## WORK INSTRUCTION
Take the data below. Output it exactly from its first line through the line containing "### Description".

## MATERIAL FOR THE TASK
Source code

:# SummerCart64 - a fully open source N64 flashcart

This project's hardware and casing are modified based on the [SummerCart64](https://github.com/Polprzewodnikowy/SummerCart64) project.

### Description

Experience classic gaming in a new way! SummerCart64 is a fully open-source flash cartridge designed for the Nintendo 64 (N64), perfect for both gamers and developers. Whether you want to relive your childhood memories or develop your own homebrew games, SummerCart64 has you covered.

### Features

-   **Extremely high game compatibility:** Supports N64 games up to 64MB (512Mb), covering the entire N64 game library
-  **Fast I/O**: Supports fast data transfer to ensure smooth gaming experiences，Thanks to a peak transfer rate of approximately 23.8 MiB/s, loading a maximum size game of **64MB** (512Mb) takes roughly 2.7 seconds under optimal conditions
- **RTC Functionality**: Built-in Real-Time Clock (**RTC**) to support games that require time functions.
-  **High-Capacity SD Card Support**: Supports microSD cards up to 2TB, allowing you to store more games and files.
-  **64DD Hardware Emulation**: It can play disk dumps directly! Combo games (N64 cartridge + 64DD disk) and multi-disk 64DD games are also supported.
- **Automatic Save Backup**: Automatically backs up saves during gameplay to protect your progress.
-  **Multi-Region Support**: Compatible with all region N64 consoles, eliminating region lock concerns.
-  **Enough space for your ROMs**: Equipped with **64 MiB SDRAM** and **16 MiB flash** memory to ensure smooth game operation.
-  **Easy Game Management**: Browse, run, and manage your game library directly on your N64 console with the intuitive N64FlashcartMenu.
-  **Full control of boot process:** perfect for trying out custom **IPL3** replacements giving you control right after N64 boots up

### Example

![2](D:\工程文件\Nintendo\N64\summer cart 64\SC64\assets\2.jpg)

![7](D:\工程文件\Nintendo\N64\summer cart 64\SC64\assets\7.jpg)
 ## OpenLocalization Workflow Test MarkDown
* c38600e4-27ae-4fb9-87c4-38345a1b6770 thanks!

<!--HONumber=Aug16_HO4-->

## YOUR RESPONSE
Source code

:# SummerCart64 - a fully open source N64 flashcart

This project's hardware and casing are modified based on the [SummerCart64](https://github.com/Polprzewodnikowy/SummerCart64) project.

### Description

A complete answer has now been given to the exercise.